Report each line of the records where "Travis" occurs.

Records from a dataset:
────────
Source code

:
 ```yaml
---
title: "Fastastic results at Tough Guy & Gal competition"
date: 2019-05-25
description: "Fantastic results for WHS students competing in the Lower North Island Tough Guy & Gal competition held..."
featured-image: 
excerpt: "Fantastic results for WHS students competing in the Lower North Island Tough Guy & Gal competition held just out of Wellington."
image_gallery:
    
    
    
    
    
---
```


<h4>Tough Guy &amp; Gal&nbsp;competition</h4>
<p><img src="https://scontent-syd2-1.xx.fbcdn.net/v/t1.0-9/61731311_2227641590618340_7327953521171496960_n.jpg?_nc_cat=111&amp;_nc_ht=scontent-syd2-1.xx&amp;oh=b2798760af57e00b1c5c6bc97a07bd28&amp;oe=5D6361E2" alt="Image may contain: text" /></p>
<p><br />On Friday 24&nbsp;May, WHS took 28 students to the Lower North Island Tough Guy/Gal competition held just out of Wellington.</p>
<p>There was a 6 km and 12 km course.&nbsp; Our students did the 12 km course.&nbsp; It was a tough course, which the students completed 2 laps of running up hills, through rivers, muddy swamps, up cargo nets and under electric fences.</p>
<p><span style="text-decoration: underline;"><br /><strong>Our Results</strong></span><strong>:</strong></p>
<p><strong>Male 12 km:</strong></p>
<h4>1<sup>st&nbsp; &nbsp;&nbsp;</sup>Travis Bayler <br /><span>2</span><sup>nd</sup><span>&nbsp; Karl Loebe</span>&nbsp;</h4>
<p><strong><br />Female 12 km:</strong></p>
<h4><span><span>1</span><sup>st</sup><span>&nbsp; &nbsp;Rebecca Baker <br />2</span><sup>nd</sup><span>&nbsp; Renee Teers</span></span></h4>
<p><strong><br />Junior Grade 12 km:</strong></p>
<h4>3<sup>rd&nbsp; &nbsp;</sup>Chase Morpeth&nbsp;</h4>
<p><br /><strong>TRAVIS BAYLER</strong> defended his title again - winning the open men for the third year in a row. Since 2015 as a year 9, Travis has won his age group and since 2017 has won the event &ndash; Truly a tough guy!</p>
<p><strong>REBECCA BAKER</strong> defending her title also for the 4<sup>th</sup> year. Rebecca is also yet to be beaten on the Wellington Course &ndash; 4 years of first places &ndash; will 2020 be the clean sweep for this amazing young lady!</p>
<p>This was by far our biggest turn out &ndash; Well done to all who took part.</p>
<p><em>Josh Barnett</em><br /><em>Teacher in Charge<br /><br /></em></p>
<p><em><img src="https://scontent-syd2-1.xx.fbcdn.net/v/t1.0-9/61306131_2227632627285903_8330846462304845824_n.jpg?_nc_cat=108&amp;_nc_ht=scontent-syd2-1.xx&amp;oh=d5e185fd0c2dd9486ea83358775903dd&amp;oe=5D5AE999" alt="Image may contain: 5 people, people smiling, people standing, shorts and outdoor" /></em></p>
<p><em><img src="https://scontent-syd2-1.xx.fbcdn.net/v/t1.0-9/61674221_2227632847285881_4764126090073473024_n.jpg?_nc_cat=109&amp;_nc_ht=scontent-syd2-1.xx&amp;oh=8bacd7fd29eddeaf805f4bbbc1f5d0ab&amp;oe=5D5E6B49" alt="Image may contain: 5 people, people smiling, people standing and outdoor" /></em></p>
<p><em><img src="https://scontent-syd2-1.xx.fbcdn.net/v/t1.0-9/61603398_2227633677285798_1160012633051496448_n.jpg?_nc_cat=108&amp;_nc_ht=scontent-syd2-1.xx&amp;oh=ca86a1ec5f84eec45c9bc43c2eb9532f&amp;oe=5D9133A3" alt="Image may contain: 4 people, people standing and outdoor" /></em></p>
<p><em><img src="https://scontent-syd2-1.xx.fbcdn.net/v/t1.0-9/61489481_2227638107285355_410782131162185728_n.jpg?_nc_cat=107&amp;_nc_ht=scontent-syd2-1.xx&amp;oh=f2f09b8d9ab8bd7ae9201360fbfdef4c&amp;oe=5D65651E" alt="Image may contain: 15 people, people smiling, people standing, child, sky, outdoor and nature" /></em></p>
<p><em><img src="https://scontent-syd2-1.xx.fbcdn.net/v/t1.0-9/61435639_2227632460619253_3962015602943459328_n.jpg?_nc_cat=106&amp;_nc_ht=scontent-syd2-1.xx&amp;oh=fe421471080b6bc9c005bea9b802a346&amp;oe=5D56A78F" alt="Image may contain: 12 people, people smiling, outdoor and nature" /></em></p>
────────
### RESPONSE TO THIS EXERCISE
<h4>1<sup>st&nbsp; &nbsp;&nbsp;</sup>Travis Bayler <br /><span>2</span><sup>nd</sup><span>&nbsp; Karl Loebe</span>&nbsp;</h4>
<p><br /><strong>TRAVIS BAYLER</strong> defended his title again - winning the open men for the third year in a row. Since 2015 as a year 9, Travis has won his age group and since 2017 has won the event &ndash; Truly a tough guy!</p>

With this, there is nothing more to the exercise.